• _YOUR OBJECTIVE_
When a line of the records below contains the string "Screamer", copy that whole line.

[AVAILABLE DATA Boundary: Start]

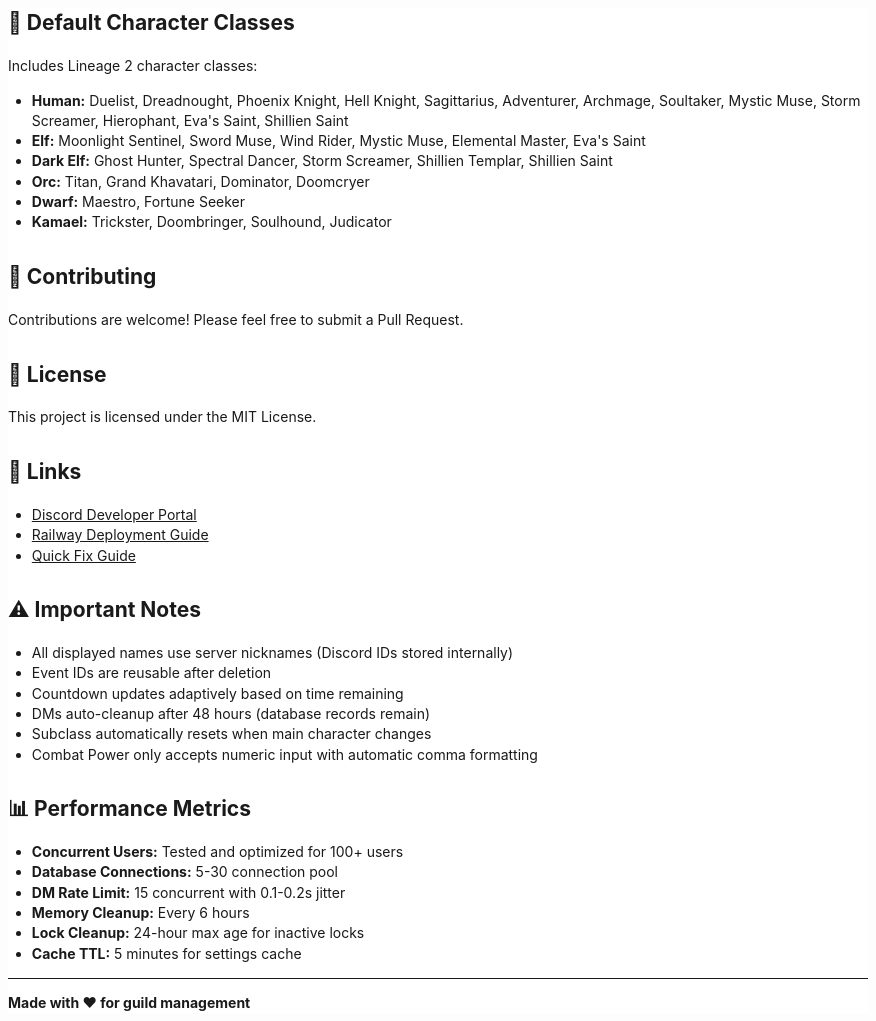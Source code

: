 ## 📝 Default Character Classes

Includes Lineage 2 character classes:
- **Human:** Duelist, Dreadnought, Phoenix Knight, Hell Knight, Sagittarius, Adventurer, Archmage, Soultaker, Mystic Muse, Storm Screamer, Hierophant, Eva's Saint, Shillien Saint
- **Elf:** Moonlight Sentinel, Sword Muse, Wind Rider, Mystic Muse, Elemental Master, Eva's Saint
- **Dark Elf:** Ghost Hunter, Spectral Dancer, Storm Screamer, Shillien Templar, Shillien Saint
- **Orc:** Titan, Grand Khavatari, Dominator, Doomcryer
- **Dwarf:** Maestro, Fortune Seeker
- **Kamael:** Trickster, Doombringer, Soulhound, Judicator

## 🤝 Contributing

Contributions are welcome! Please feel free to submit a Pull Request.

## 📄 License

This project is licensed under the MIT License.

## 🔗 Links

- [Discord Developer Portal](https://discord.com/developers/applications)
- [Railway Deployment Guide](RAILWAY_DEPLOYMENT.md)
- [Quick Fix Guide](RAILWAY_QUICK_FIX.md)

## ⚠️ Important Notes

- All displayed names use server nicknames (Discord IDs stored internally)
- Event IDs are reusable after deletion
- Countdown updates adaptively based on time remaining
- DMs auto-cleanup after 48 hours (database records remain)
- Subclass automatically resets when main character changes
- Combat Power only accepts numeric input with automatic comma formatting

## 📊 Performance Metrics

- **Concurrent Users:** Tested and optimized for 100+ users
- **Database Connections:** 5-30 connection pool
- **DM Rate Limit:** 15 concurrent with 0.1-0.2s jitter
- **Memory Cleanup:** Every 6 hours
- **Lock Cleanup:** 24-hour max age for inactive locks
- **Cache TTL:** 5 minutes for settings cache

---

**Made with ❤️ for guild management**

[AVAILABLE DATA Boundary: End]

• _RESULT FOR THIS TASK_
- **Human:** Duelist, Dreadnought, Phoenix Knight, Hell Knight, Sagittarius, Adventurer, Archmage, Soultaker, Mystic Muse, Storm Screamer, Hierophant, Eva's Saint, Shillien Saint
- **Dark Elf:** Ghost Hunter, Spectral Dancer, Storm Screamer, Shillien Templar, Shillien Saint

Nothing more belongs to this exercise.